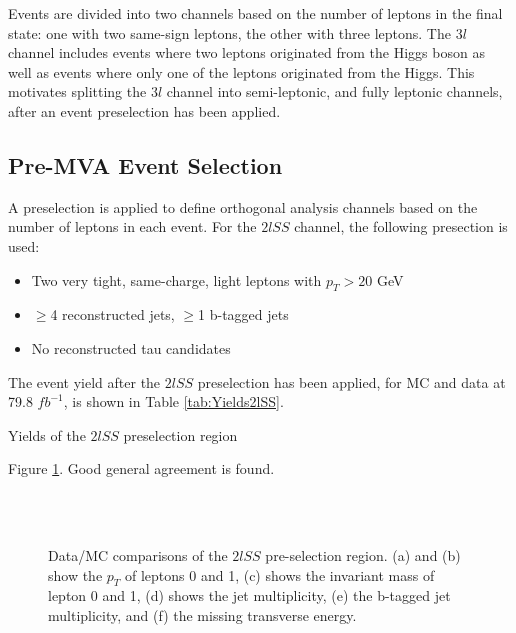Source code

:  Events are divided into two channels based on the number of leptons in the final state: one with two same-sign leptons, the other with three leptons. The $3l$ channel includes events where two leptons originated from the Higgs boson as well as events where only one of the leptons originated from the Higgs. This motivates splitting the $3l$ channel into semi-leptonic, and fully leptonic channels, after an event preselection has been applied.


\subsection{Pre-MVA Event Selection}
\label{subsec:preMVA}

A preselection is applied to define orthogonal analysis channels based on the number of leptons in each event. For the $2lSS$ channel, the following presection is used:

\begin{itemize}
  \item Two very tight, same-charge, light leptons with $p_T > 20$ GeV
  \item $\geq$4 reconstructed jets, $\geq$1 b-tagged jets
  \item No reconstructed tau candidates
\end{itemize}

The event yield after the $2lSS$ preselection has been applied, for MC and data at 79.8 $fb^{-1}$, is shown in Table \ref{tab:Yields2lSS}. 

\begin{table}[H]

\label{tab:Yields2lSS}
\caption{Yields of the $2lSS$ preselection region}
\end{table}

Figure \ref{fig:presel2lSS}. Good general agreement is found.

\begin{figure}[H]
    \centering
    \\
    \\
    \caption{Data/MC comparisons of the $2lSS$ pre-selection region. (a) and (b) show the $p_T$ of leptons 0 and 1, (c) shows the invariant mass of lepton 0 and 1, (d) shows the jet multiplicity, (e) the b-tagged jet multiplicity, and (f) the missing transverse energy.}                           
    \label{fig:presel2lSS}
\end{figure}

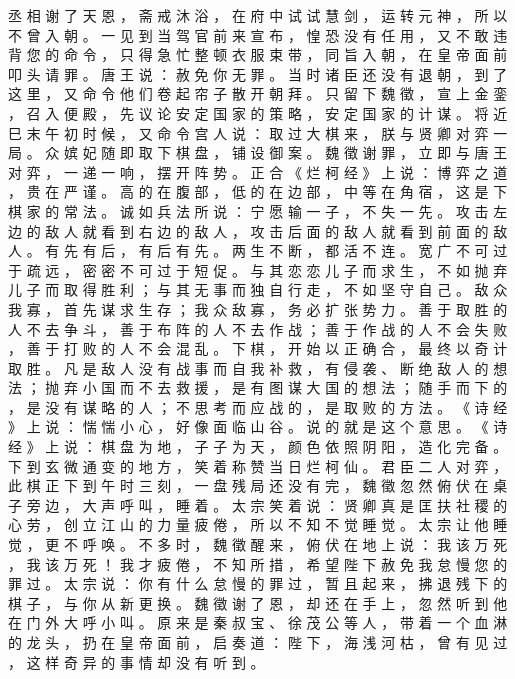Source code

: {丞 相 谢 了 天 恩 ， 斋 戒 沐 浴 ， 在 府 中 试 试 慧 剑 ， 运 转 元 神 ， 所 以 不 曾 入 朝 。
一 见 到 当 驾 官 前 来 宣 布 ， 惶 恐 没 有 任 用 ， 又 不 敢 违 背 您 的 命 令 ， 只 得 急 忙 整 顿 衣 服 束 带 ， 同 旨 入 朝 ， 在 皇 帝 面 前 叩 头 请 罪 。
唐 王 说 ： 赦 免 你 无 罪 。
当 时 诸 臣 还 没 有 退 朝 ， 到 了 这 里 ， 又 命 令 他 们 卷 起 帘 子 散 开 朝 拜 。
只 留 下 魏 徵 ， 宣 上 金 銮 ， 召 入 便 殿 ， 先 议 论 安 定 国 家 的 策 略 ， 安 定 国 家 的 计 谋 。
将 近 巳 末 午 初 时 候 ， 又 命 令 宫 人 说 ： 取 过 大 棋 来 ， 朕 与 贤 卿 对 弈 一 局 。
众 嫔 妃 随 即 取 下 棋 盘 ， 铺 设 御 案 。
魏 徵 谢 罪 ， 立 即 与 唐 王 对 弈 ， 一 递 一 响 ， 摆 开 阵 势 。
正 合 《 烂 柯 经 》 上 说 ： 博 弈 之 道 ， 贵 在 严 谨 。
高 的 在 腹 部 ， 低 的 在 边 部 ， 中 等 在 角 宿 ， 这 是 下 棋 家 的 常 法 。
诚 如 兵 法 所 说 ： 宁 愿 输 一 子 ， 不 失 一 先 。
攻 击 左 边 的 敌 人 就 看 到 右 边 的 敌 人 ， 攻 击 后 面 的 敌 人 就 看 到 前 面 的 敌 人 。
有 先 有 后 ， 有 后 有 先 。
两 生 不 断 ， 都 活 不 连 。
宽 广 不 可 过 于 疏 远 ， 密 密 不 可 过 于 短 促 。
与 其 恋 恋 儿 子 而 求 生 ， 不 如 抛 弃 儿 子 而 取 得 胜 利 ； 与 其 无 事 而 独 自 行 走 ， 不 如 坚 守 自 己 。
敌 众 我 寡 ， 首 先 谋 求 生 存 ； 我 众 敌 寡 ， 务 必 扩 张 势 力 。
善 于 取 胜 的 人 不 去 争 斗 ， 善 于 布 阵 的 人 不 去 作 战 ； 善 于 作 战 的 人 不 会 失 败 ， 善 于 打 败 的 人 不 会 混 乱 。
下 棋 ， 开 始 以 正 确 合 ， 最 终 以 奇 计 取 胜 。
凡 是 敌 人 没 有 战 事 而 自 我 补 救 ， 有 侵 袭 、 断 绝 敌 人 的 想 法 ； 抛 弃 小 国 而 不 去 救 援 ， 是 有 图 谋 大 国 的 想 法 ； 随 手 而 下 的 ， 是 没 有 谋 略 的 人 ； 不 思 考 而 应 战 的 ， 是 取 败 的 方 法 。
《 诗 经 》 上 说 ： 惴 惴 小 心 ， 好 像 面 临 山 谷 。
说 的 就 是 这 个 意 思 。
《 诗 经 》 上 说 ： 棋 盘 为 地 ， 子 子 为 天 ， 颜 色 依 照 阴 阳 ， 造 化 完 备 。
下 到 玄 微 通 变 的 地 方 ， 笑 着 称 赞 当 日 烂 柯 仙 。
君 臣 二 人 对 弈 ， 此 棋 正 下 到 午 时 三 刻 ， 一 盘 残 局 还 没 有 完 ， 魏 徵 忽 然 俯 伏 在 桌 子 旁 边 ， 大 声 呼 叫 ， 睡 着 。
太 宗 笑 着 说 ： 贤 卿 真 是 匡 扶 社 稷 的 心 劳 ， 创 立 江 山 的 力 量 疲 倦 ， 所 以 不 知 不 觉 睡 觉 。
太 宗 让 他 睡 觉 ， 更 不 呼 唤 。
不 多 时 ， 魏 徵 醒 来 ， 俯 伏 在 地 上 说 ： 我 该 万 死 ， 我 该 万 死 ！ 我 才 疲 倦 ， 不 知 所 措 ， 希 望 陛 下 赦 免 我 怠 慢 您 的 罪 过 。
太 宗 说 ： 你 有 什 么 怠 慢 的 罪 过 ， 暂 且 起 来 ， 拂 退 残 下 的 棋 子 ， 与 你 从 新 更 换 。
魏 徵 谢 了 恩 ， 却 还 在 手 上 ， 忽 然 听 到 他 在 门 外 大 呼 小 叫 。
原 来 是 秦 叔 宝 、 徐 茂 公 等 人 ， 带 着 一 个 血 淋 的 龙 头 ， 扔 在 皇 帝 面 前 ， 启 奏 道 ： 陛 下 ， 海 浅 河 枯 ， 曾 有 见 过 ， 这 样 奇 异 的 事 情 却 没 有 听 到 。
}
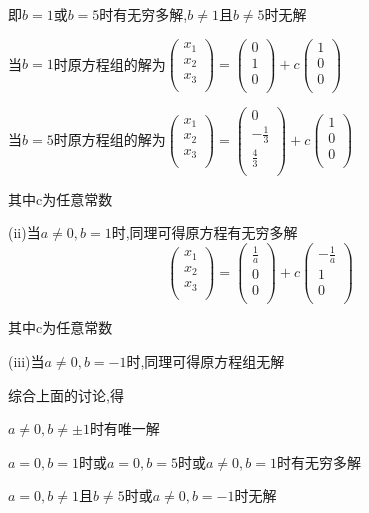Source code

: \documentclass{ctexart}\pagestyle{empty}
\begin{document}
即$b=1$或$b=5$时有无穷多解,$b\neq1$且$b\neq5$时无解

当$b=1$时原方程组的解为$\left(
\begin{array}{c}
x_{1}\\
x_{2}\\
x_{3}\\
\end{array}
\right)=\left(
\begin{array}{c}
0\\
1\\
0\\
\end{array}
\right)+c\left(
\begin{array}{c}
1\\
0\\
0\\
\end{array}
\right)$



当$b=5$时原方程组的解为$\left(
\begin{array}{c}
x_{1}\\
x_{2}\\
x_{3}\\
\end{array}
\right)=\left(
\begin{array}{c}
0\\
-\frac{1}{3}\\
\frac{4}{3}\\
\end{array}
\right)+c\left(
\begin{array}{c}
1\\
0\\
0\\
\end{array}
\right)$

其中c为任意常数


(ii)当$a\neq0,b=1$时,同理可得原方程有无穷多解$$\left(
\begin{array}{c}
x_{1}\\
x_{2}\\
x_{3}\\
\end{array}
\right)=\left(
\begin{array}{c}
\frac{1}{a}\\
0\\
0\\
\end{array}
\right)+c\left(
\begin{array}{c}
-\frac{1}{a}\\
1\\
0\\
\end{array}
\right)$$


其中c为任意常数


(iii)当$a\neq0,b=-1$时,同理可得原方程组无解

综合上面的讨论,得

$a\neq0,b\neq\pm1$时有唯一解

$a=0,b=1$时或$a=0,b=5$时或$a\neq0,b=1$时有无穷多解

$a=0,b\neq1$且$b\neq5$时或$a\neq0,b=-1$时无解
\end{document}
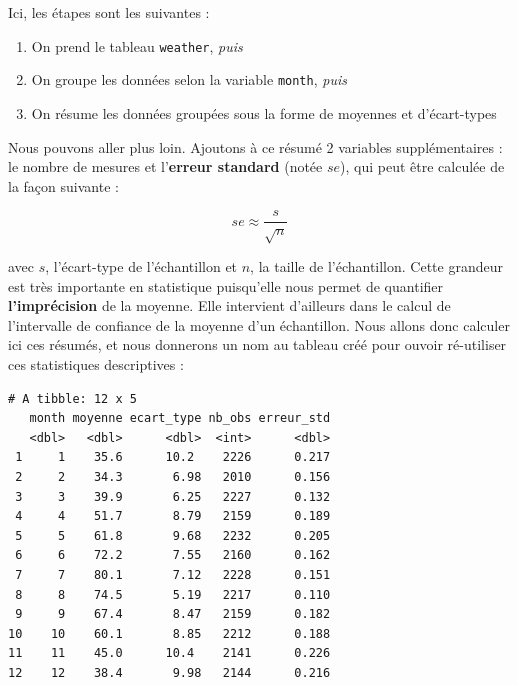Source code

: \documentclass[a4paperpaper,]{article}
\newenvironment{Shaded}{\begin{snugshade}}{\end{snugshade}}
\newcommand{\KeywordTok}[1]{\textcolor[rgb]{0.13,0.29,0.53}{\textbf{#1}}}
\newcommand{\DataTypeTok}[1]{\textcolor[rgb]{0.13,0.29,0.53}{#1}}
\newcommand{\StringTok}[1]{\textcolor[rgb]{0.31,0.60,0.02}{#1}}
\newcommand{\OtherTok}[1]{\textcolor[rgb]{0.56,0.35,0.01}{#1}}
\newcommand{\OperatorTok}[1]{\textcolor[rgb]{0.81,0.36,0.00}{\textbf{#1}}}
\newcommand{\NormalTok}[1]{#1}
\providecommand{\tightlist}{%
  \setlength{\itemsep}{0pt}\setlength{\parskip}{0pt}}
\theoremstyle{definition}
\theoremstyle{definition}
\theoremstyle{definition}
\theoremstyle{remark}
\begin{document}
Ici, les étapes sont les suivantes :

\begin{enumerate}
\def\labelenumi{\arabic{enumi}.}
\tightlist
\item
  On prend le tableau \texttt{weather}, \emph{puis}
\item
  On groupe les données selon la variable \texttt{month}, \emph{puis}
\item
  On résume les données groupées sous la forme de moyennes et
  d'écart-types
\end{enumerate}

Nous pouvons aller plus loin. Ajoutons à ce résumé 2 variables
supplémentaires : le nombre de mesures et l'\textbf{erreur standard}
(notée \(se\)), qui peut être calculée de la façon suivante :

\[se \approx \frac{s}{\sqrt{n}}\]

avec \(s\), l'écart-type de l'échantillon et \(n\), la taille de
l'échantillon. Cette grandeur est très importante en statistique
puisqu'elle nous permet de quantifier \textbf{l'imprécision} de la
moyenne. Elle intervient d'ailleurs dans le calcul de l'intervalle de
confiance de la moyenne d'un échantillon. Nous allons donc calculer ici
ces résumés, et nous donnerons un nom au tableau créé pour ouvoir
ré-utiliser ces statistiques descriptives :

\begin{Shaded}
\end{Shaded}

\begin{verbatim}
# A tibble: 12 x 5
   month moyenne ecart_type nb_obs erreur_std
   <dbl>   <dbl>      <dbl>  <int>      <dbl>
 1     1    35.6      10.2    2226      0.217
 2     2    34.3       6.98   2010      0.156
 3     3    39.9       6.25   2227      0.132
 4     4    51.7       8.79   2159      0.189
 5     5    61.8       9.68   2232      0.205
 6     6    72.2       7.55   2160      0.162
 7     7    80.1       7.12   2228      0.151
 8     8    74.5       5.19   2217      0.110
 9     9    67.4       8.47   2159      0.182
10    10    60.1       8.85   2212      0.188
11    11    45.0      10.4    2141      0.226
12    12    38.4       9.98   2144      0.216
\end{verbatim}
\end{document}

__________

▶ [PROBLEM]:
Look through the records for the word "données". Every line that has it should be copied.

▶ [REPLY]:
  On groupe les données selon la variable \texttt{month}, \emph{puis}
  On résume les données groupées sous la forme de moyennes et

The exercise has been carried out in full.